I recently read the principal $G$-bundle construction on a smooth manifold $M$, where $G$ is a Lie group.

To understand them better, I am looking for some applications.

Can the principal $G$-bundle help us get some usual bundle constructions, for example tensor product of two vector bundles, the pullback bundle etc?

Right now, the constructions I have seen are specific to each type of construction. If I want the tensor product of two vector bundles $E$ and $F$ over a smooth manifold $M$, I start from scratch and consider the disjoint union $\bigsqcup_{p\in M} E_p\otimes F_p$ and put trivializations “naturally”.
Similarly for the dual bundle.

Is there a unified way to think of these constructions so that all the constructions are dealt with in one shot?

#### Solutions Collecting From Web of "Applications of Principal Bundle Construction: Vague Question"

If $f : G \to H$ is a morphism of Lie groups, it induces a functor from principal $G$-bundles to principal $H$-bundles (explicitly, apply $f$ to Cech cocycles).

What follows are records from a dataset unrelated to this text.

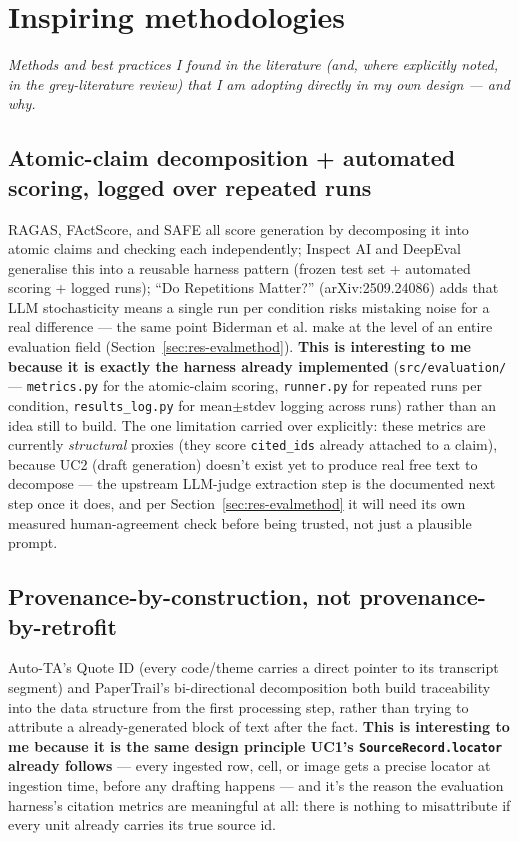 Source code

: \section{Inspiring methodologies}\label{sec:methods}

\textit{Methods and best practices I found in the literature (and, where explicitly noted, in the grey-literature review) that I am adopting directly in my own design — and why.}



\subsection{Atomic-claim decomposition + automated scoring, logged over repeated runs}\label{sec:m-harness}

RAGAS, FActScore, and SAFE all score generation by decomposing it into atomic claims and checking each independently; Inspect AI and DeepEval generalise this into a reusable harness pattern (frozen test set + automated scoring + logged runs); \textquotedblleft{}Do Repetitions Matter?\textquotedblright{} (arXiv:2509.24086) adds that LLM stochasticity means a single run per condition risks mistaking noise for a real difference — the same point Biderman et al. make at the level of an entire evaluation field (Section~\ref{sec:res-evalmethod}). \textbf{This is interesting to me because it is exactly the harness already implemented} (\texttt{src/evaluation/} — \texttt{metrics.py} for the atomic-claim scoring, \texttt{runner.py} for repeated runs per condition, \texttt{results\_log.py} for mean$\pm$stdev logging across runs) rather than an idea still to build. The one limitation carried over explicitly: these metrics are currently \textit{structural} proxies (they score \texttt{cited\_ids} already attached to a claim), because UC2 (draft generation) doesn't exist yet to produce real free text to decompose — the upstream LLM-judge extraction step is the documented next step once it does, and per Section~\ref{sec:res-evalmethod} it will need its own measured human-agreement check before being trusted, not just a plausible prompt.



\subsection{Provenance-by-construction, not provenance-by-retrofit}\label{sec:m-provenance}

Auto-TA's Quote ID (every code/theme carries a direct pointer to its transcript segment) and PaperTrail's bi-directional decomposition both build traceability into the data structure from the first processing step, rather than trying to attribute a already-generated block of text after the fact. \textbf{This is interesting to me because it is the same design principle UC1's \texttt{SourceRecord.locator} already follows} — every ingested row, cell, or image gets a precise locator at ingestion time, before any drafting happens — and it's the reason the evaluation harness's citation metrics are meaningful at all: there is nothing to misattribute if every unit already carries its true source id.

This construction is itself functorial. This subsumes the usual bundle constructions. For example:

• Direct sum comes from morphisms $GL_n \times GL_m \to GL_{n+m}$.
• Tensor product comes from morphisms $GL_n \times GL_m \to GL_{nm}$.
• Dual comes from the inverse transpose morphisms $GL_n \to GL_n$.
• “Underlying real bundle” comes from morphisms $GL_n(\mathbb{C}) \to GL_{2n}(\mathbb{R})$.
• “Complexification” comes from morphisms $GL_n(\mathbb{R}) \to GL_n(\mathbb{C})$.

And so forth.

But the idea of principal bundles has many other applications. Some have a more homotopy-theoretic flavor, e.g. the theory of characteristic classes and reduction of the structure group, while others have a more differential-geometric flavor, e.g. connections and Chern-Weil theory.